-- Listed records --
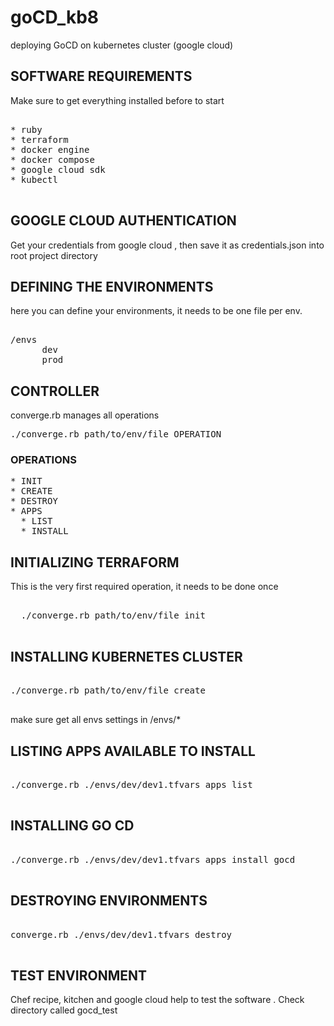 # goCD_kb8

deploying GoCD on kubernetes cluster (google cloud)

## SOFTWARE REQUIREMENTS

Make sure to get everything installed before to start
<pre>

* ruby
* terraform
* docker engine
* docker compose
* google cloud sdk
* kubectl

</pre>

## GOOGLE CLOUD AUTHENTICATION

Get your credentials from google cloud , then save it as credentials.json into root project directory

## DEFINING THE ENVIRONMENTS
here you can define your environments, it needs to be one file per env.

<pre>

/envs
      dev
      prod
</pre>


## CONTROLLER

converge.rb manages all operations

<pre>
./converge.rb path/to/env/file OPERATION
</pre>

### OPERATIONS
<pre>
* INIT
* CREATE
* DESTROY
* APPS
  * LIST
  * INSTALL
</pre>
## INITIALIZING TERRAFORM
This is the very first required operation, it needs to be done  once  
<pre>

  ./converge.rb path/to/env/file init

</pre>
## INSTALLING KUBERNETES CLUSTER

<pre>

./converge.rb path/to/env/file create

</pre>
make sure get all envs settings in /envs/*

## LISTING APPS AVAILABLE TO INSTALL
<pre>

./converge.rb ./envs/dev/dev1.tfvars apps list

</pre>
## INSTALLING  GO CD
<pre>

./converge.rb ./envs/dev/dev1.tfvars apps install gocd

</pre>

## DESTROYING ENVIRONMENTS
<pre>

converge.rb ./envs/dev/dev1.tfvars destroy

</pre>

## TEST ENVIRONMENT

Chef recipe, kitchen and google cloud help to test the software . 
Check directory called gocd_test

-- Required work --
Make an exact copy of the records above, one that has none of the pictures.

-- Result for this task --
 # goCD_kb8

deploying GoCD on kubernetes cluster (google cloud)

## SOFTWARE REQUIREMENTS

Make sure to get everything installed before to start
<pre>

* ruby
* terraform
* docker engine
* docker compose
* google cloud sdk
* kubectl

</pre>

## GOOGLE CLOUD AUTHENTICATION

Get your credentials from google cloud , then save it as credentials.json into root project directory

## DEFINING THE ENVIRONMENTS
here you can define your environments, it needs to be one file per env.

<pre>

/envs
      dev
      prod
</pre>


## CONTROLLER

converge.rb manages all operations

<pre>
./converge.rb path/to/env/file OPERATION
</pre>

### OPERATIONS
<pre>
* INIT
* CREATE
* DESTROY
* APPS
  * LIST
  * INSTALL
</pre>
## INITIALIZING TERRAFORM
This is the very first required operation, it needs to be done  once  
<pre>

  ./converge.rb path/to/env/file init

</pre>
## INSTALLING KUBERNETES CLUSTER

<pre>

./converge.rb path/to/env/file create

</pre>
make sure get all envs settings in /envs/*

## LISTING APPS AVAILABLE TO INSTALL
<pre>

./converge.rb ./envs/dev/dev1.tfvars apps list

</pre>
## INSTALLING  GO CD
<pre>

./converge.rb ./envs/dev/dev1.tfvars apps install gocd

</pre>

## DESTROYING ENVIRONMENTS
<pre>

converge.rb ./envs/dev/dev1.tfvars destroy

</pre>

## TEST ENVIRONMENT

Chef recipe, kitchen and google cloud help to test the software . 
Check directory called gocd_test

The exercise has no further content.